The North Dakota state Senate today made it clear that it wants no part of an ongoing effort to “air drop” the 1972 Equal Rights Amendment into the U.S. Constitution.
The North Dakota Senate adopted Senate Concurrent Resolution No. 4010, which reaffirms that the North Dakota legislature’s 1975 ratification of the ERA “lapsed” on March 22, 1979, which was the deadline included in the ERA resolution submitted by Congress to the states on March 22, 1972.

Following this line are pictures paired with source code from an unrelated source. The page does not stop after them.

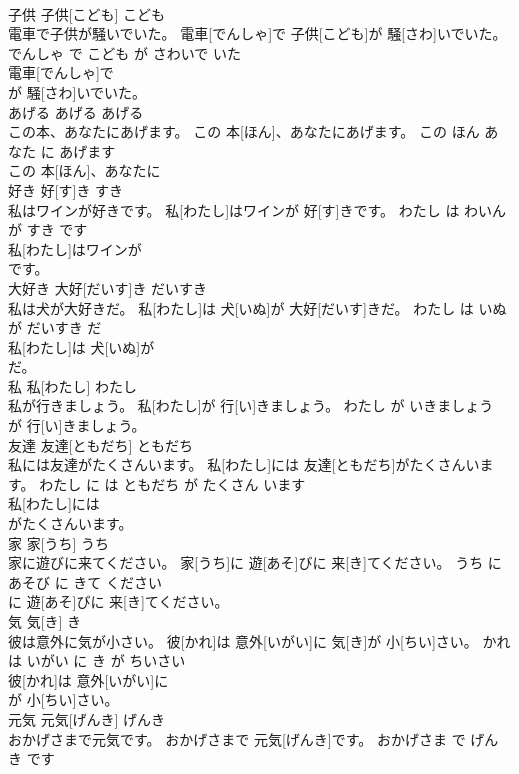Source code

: \documentclass[8pt]{extreport}
\begin{document}
\begin{CJK}{UTF8}{min}
\\	子供	子供[こども]	こども	
\\	電車で子供が騒いでいた。	電車[でんしゃ]で 子供[こども]が 騒[さわ]いでいた。	でんしゃ で こども が さわいで いた	
\\	電車[でんしゃ]で
\\	が 騒[さわ]いでいた。		
\\	あげる	あげる	あげる	
\\	この本、あなたにあげます。	この 本[ほん]、あなたにあげます。	この ほん あなた に あげます	
\\	この 本[ほん]、あなたに
\\	好き	好[す]き	すき	
\\	私はワインが好きです。	私[わたし]はワインが 好[す]きです。	わたし は わいん が すき です	
\\	私[わたし]はワインが
\\	です。		
\\	大好き	大好[だいす]き	だいすき	
\\	私は犬が大好きだ。	私[わたし]は 犬[いぬ]が 大好[だいす]きだ。	わたし は いぬ が だいすき だ	
\\	私[わたし]は 犬[いぬ]が
\\	だ。		
\\	私	私[わたし]	わたし	
\\	私が行きましょう。	私[わたし]が 行[い]きましょう。	わたし が いきましょう	
\\	が 行[い]きましょう。		
\\	友達	友達[ともだち]	ともだち	
\\	私には友達がたくさんいます。	私[わたし]には 友達[ともだち]がたくさんいます。	わたし に は ともだち が たくさん います	
\\	私[わたし]には
\\	がたくさんいます。		
\\	家	家[うち]	うち	
\\	家に遊びに来てください。	家[うち]に 遊[あそ]びに 来[き]てください。	うち に あそび に きて ください	
\\	に 遊[あそ]びに 来[き]てください。		
\\	気	気[き]	き	
\\	彼は意外に気が小さい。	彼[かれ]は 意外[いがい]に 気[き]が 小[ちい]さい。	かれ は いがい に き が ちいさい	
\\	彼[かれ]は 意外[いがい]に
\\	が 小[ちい]さい。		
\\	元気	元気[げんき]	げんき	
\\	おかげさまで元気です。	おかげさまで 元気[げんき]です。	おかげさま で げんき です	

\end{CJK}
\end{document}
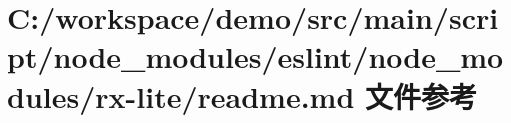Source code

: \hypertarget{node__modules_2eslint_2node__modules_2rx-lite_2_r_e_a_d_m_e_8md}{}\section{C\+:/workspace/demo/src/main/script/node\+\_\+modules/eslint/node\+\_\+modules/rx-\/lite/readme.md 文件参考}
\label{node__modules_2eslint_2node__modules_2rx-lite_2_r_e_a_d_m_e_8md}
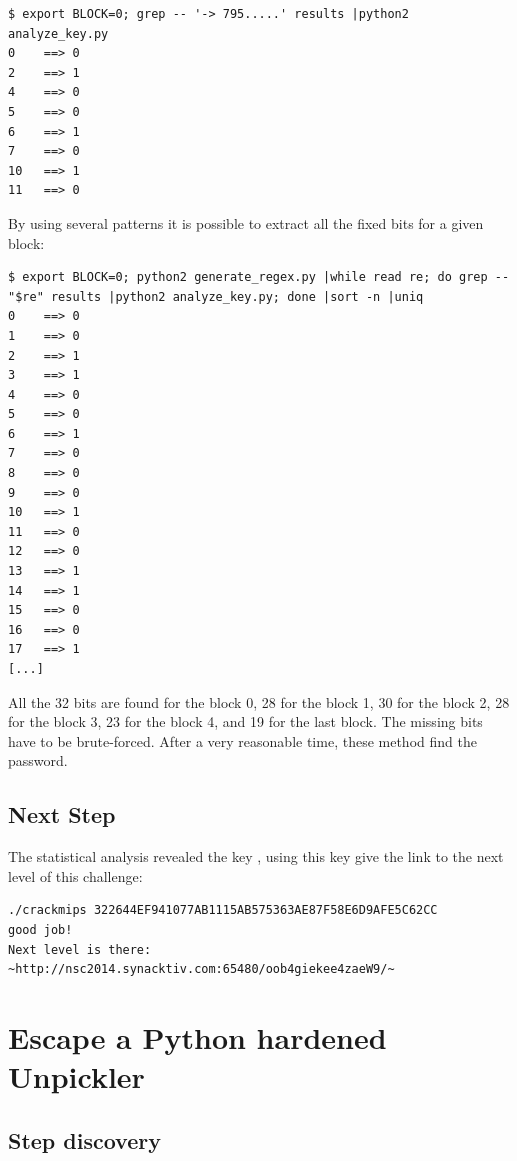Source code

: \documentclass[a4paper]{article}
\begin{document}
\begin{lstlisting}[caption={get fixed bits for a given pattern (see listing \ref{analyze_key})},numbers=none,style=colortilde]
$ export BLOCK=0; grep -- '-> 795.....' results |python2 analyze_key.py
0 	 ==> 0
2 	 ==> 1
4 	 ==> 0
5 	 ==> 0
6 	 ==> 1
7 	 ==> 0
10	 ==> 1
11	 ==> 0
\end{lstlisting}



By using several patterns it is possible to extract all the fixed bits for a given block:
\begin{lstlisting}[caption={get fixed bits for a given block (see listing \ref{analyze_key} and listing \ref{generate_regex})},numbers=none,style=colortilde]
$ export BLOCK=0; python2 generate_regex.py |while read re; do grep -- "$re" results |python2 analyze_key.py; done |sort -n |uniq
0 	 ==> 0
1 	 ==> 0
2 	 ==> 1
3 	 ==> 1
4 	 ==> 0
5 	 ==> 0
6 	 ==> 1
7 	 ==> 0
8 	 ==> 0
9 	 ==> 0
10	 ==> 1
11	 ==> 0
12	 ==> 0
13	 ==> 1
14	 ==> 1
15	 ==> 0
16	 ==> 0
17	 ==> 1
[...]
\end{lstlisting}


All the 32 bits are found for the block 0, 28 for the block 1, 30 for the block 2, 28 for the block 3, 23 for the block 4, and 19 for the last block.
\newline
The missing bits have to be brute-forced. After a very reasonable time, these method find the password.


\subsection{Next Step}

The statistical analysis revealed the key , using this key give the link to the next level of this challenge:

\begin{lstlisting}[caption={},numbers=none,style=colortilde]
./crackmips 322644EF941077AB1115AB575363AE87F58E6D9AFE5C62CC
good job!
Next level is there: ~http://nsc2014.synacktiv.com:65480/oob4giekee4zaeW9/~
\end{lstlisting}

\newpage

\section{Escape a Python hardened Unpickler}
\subsection{Step discovery}
\end{document}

North Dakota “should not be counted by Congress, the Archivist of the United States…any court of law” as a state “still having on record a live ratification” of the ERA, the Senate-passed joint resolution says. The measure now goes to the state House for further consideration. The House already passed such a resolution in the previous legislative session (HCR 3037, approved March 5, 2019, 67-21).
When the March 1979 ERA ratification deadline arrived, only 35 of the required 38 states had ratified, and 5 of those had rescinded. Nevertheless, in recent years, various groups have claimed that ratification deadlines are unconstitutional, or that Congress can change them retroactively by simple majority votes. Based on such unprecedented claims, the states of Virginia, Illinois, and Nevada are pursuing a lawsuit (Virginia v. Ferriero) in federal court, claiming that the ERA has been ratified by 38 states and is part of the Constitution – and they are counting the 1975 North Dakota ratification. Many expect that the Biden Administration will soon urge Congress to endorse this scheme.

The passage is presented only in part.